### TASK PROMPT:
Output all entries precisely.

******

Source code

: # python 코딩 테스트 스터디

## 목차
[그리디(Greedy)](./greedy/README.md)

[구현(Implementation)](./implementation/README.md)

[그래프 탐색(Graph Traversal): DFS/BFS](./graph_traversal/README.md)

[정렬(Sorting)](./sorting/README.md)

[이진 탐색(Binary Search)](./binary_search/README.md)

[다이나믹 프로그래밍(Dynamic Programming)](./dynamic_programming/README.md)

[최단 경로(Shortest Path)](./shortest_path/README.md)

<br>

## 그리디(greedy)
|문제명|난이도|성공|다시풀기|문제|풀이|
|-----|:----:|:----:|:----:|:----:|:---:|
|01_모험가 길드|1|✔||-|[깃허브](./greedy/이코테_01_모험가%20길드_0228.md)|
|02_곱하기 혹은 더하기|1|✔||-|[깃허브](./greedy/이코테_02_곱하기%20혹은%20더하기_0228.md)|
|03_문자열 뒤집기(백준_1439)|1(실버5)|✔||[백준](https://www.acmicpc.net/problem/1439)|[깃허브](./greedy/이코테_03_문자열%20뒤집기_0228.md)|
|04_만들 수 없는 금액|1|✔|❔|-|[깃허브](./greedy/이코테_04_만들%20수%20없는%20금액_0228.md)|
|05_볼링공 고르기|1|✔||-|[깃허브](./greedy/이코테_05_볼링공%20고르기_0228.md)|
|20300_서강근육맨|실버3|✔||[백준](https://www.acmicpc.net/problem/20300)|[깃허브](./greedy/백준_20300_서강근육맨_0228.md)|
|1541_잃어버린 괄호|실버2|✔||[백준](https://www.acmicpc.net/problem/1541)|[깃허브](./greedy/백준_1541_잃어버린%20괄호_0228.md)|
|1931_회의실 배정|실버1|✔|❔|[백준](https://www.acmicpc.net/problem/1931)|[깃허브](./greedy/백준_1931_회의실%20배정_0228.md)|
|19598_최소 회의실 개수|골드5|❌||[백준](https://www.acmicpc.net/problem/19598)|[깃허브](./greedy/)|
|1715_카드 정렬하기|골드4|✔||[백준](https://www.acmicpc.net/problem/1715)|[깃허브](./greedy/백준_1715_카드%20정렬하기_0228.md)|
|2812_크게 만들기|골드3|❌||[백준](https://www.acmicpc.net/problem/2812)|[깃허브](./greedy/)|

******

### OUTPUT OF THE TASK:
Source code

: # python 코딩 테스트 스터디

## 목차
[그리디(Greedy)](./greedy/README.md)

[구현(Implementation)](./implementation/README.md)

[그래프 탐색(Graph Traversal): DFS/BFS](./graph_traversal/README.md)

[정렬(Sorting)](./sorting/README.md)

[이진 탐색(Binary Search)](./binary_search/README.md)

[다이나믹 프로그래밍(Dynamic Programming)](./dynamic_programming/README.md)

[최단 경로(Shortest Path)](./shortest_path/README.md)

<br>

## 그리디(greedy)
|문제명|난이도|성공|다시풀기|문제|풀이|
|-----|:----:|:----:|:----:|:----:|:---:|
|01_모험가 길드|1|✔||-|[깃허브](./greedy/이코테_01_모험가%20길드_0228.md)|
|02_곱하기 혹은 더하기|1|✔||-|[깃허브](./greedy/이코테_02_곱하기%20혹은%20더하기_0228.md)|
|03_문자열 뒤집기(백준_1439)|1(실버5)|✔||[백준](https://www.acmicpc.net/problem/1439)|[깃허브](./greedy/이코테_03_문자열%20뒤집기_0228.md)|
|04_만들 수 없는 금액|1|✔|❔|-|[깃허브](./greedy/이코테_04_만들%20수%20없는%20금액_0228.md)|
|05_볼링공 고르기|1|✔||-|[깃허브](./greedy/이코테_05_볼링공%20고르기_0228.md)|
|20300_서강근육맨|실버3|✔||[백준](https://www.acmicpc.net/problem/20300)|[깃허브](./greedy/백준_20300_서강근육맨_0228.md)|
|1541_잃어버린 괄호|실버2|✔||[백준](https://www.acmicpc.net/problem/1541)|[깃허브](./greedy/백준_1541_잃어버린%20괄호_0228.md)|
|1931_회의실 배정|실버1|✔|❔|[백준](https://www.acmicpc.net/problem/1931)|[깃허브](./greedy/백준_1931_회의실%20배정_0228.md)|
|19598_최소 회의실 개수|골드5|❌||[백준](https://www.acmicpc.net/problem/19598)|[깃허브](./greedy/)|
|1715_카드 정렬하기|골드4|✔||[백준](https://www.acmicpc.net/problem/1715)|[깃허브](./greedy/백준_1715_카드%20정렬하기_0228.md)|
|2812_크게 만들기|골드3|❌||[백준](https://www.acmicpc.net/problem/2812)|[깃허브](./greedy/)|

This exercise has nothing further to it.